(Collected data entries)
※ ※ ※
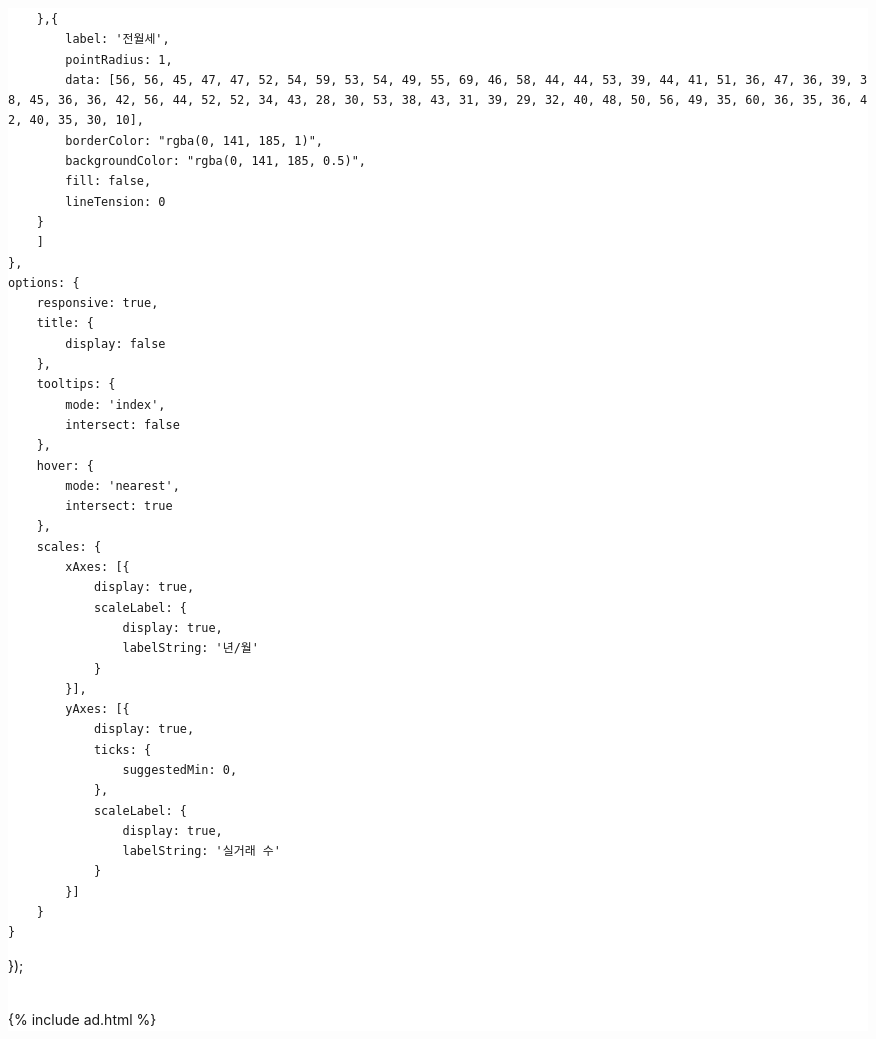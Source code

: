         },{
            label: '전월세',
            pointRadius: 1,
            data: [56, 56, 45, 47, 47, 52, 54, 59, 53, 54, 49, 55, 69, 46, 58, 44, 44, 53, 39, 44, 41, 51, 36, 47, 36, 39, 38, 45, 36, 36, 42, 56, 44, 52, 52, 34, 43, 28, 30, 53, 38, 43, 31, 39, 29, 32, 40, 48, 50, 56, 49, 35, 60, 36, 35, 36, 42, 40, 35, 30, 10],
            borderColor: "rgba(0, 141, 185, 1)",
            backgroundColor: "rgba(0, 141, 185, 0.5)",
            fill: false,
            lineTension: 0
        }
        ]
    },
    options: {
        responsive: true,
        title: {
            display: false
        },
        tooltips: {
            mode: 'index',
            intersect: false
        },
        hover: {
            mode: 'nearest',
            intersect: true
        },
        scales: {
            xAxes: [{
                display: true,
                scaleLabel: {
                    display: true,
                    labelString: '년/월'
                }
            }],
            yAxes: [{
                display: true,
                ticks: {
                    suggestedMin: 0,
                },
                scaleLabel: {
                    display: true,
                    labelString: '실거래 수'
                }
            }]
        }
    }
});

</script>


<br>
{% include ad.html %}
<br>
※ ※ ※
▸ Problem statement
Print the records word for word and exclude any picture they hold.

▸ Answer to this problem
Source code

:         },{
            label: '전월세',
            pointRadius: 1,
            data: [56, 56, 45, 47, 47, 52, 54, 59, 53, 54, 49, 55, 69, 46, 58, 44, 44, 53, 39, 44, 41, 51, 36, 47, 36, 39, 38, 45, 36, 36, 42, 56, 44, 52, 52, 34, 43, 28, 30, 53, 38, 43, 31, 39, 29, 32, 40, 48, 50, 56, 49, 35, 60, 36, 35, 36, 42, 40, 35, 30, 10],
            borderColor: "rgba(0, 141, 185, 1)",
            backgroundColor: "rgba(0, 141, 185, 0.5)",
            fill: false,
            lineTension: 0
        }
        ]
    },
    options: {
        responsive: true,
        title: {
            display: false
        },
        tooltips: {
            mode: 'index',
            intersect: false
        },
        hover: {
            mode: 'nearest',
            intersect: true
        },
        scales: {
            xAxes: [{
                display: true,
                scaleLabel: {
                    display: true,
                    labelString: '년/월'
                }
            }],
            yAxes: [{
                display: true,
                ticks: {
                    suggestedMin: 0,
                },
                scaleLabel: {
                    display: true,
                    labelString: '실거래 수'
                }
            }]
        }
    }
});

</script>


<br>
{% include ad.html %}
<br>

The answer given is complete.